--- START ---

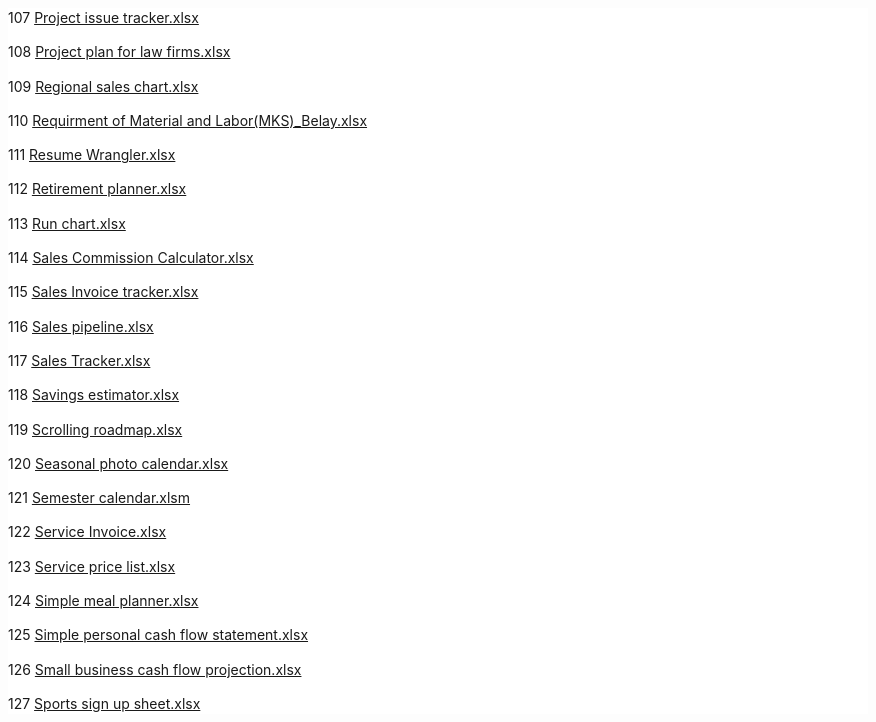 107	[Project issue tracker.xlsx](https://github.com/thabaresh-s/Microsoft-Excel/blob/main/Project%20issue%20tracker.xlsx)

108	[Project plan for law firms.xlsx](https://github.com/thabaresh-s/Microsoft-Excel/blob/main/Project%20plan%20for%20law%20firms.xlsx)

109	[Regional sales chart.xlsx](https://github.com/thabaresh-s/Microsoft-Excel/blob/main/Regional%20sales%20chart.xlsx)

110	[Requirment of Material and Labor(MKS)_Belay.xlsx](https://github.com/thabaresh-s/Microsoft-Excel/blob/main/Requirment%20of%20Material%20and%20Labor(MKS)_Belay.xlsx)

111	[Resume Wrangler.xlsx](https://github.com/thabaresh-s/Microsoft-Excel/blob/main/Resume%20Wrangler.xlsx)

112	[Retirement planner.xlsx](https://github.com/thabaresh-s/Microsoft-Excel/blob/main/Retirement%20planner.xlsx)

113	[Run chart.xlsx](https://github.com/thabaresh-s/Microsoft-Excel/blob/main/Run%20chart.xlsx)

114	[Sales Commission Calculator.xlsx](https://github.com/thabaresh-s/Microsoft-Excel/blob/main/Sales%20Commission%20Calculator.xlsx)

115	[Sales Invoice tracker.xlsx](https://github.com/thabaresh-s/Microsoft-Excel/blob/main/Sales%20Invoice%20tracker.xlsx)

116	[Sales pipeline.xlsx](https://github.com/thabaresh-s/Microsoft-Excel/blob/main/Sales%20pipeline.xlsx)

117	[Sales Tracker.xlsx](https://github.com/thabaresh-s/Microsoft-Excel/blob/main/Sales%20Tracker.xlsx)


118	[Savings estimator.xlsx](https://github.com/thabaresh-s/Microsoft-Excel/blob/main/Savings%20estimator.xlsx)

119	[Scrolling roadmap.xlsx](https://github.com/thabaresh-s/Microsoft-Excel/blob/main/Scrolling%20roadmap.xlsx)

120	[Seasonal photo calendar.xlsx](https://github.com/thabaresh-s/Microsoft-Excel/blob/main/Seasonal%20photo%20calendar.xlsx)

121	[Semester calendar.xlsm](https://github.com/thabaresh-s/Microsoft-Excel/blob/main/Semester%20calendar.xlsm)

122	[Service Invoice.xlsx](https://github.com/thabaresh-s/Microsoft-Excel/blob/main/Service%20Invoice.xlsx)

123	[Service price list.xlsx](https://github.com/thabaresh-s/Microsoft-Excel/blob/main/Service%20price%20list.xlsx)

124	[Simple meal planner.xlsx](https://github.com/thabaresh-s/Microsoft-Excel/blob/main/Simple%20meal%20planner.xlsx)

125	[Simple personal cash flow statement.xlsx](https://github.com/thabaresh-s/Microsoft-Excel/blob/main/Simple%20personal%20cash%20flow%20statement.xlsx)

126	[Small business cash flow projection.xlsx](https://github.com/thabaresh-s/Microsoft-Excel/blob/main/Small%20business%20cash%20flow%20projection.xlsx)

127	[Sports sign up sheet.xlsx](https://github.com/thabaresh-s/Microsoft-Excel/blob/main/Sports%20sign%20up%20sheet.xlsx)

--- END ---

Please retype the material above exactly, and omit its images.

* **Reply to the task**
 107	[Project issue tracker.xlsx](https://github.com/thabaresh-s/Microsoft-Excel/blob/main/Project%20issue%20tracker.xlsx)

108	[Project plan for law firms.xlsx](https://github.com/thabaresh-s/Microsoft-Excel/blob/main/Project%20plan%20for%20law%20firms.xlsx)

109	[Regional sales chart.xlsx](https://github.com/thabaresh-s/Microsoft-Excel/blob/main/Regional%20sales%20chart.xlsx)

110	[Requirment of Material and Labor(MKS)_Belay.xlsx](https://github.com/thabaresh-s/Microsoft-Excel/blob/main/Requirment%20of%20Material%20and%20Labor(MKS)_Belay.xlsx)

111	[Resume Wrangler.xlsx](https://github.com/thabaresh-s/Microsoft-Excel/blob/main/Resume%20Wrangler.xlsx)

112	[Retirement planner.xlsx](https://github.com/thabaresh-s/Microsoft-Excel/blob/main/Retirement%20planner.xlsx)

113	[Run chart.xlsx](https://github.com/thabaresh-s/Microsoft-Excel/blob/main/Run%20chart.xlsx)

114	[Sales Commission Calculator.xlsx](https://github.com/thabaresh-s/Microsoft-Excel/blob/main/Sales%20Commission%20Calculator.xlsx)

115	[Sales Invoice tracker.xlsx](https://github.com/thabaresh-s/Microsoft-Excel/blob/main/Sales%20Invoice%20tracker.xlsx)

116	[Sales pipeline.xlsx](https://github.com/thabaresh-s/Microsoft-Excel/blob/main/Sales%20pipeline.xlsx)

117	[Sales Tracker.xlsx](https://github.com/thabaresh-s/Microsoft-Excel/blob/main/Sales%20Tracker.xlsx)


118	[Savings estimator.xlsx](https://github.com/thabaresh-s/Microsoft-Excel/blob/main/Savings%20estimator.xlsx)

119	[Scrolling roadmap.xlsx](https://github.com/thabaresh-s/Microsoft-Excel/blob/main/Scrolling%20roadmap.xlsx)

120	[Seasonal photo calendar.xlsx](https://github.com/thabaresh-s/Microsoft-Excel/blob/main/Seasonal%20photo%20calendar.xlsx)

121	[Semester calendar.xlsm](https://github.com/thabaresh-s/Microsoft-Excel/blob/main/Semester%20calendar.xlsm)

122	[Service Invoice.xlsx](https://github.com/thabaresh-s/Microsoft-Excel/blob/main/Service%20Invoice.xlsx)

123	[Service price list.xlsx](https://github.com/thabaresh-s/Microsoft-Excel/blob/main/Service%20price%20list.xlsx)

124	[Simple meal planner.xlsx](https://github.com/thabaresh-s/Microsoft-Excel/blob/main/Simple%20meal%20planner.xlsx)

125	[Simple personal cash flow statement.xlsx](https://github.com/thabaresh-s/Microsoft-Excel/blob/main/Simple%20personal%20cash%20flow%20statement.xlsx)

126	[Small business cash flow projection.xlsx](https://github.com/thabaresh-s/Microsoft-Excel/blob/main/Small%20business%20cash%20flow%20projection.xlsx)

127	[Sports sign up sheet.xlsx](https://github.com/thabaresh-s/Microsoft-Excel/blob/main/Sports%20sign%20up%20sheet.xlsx)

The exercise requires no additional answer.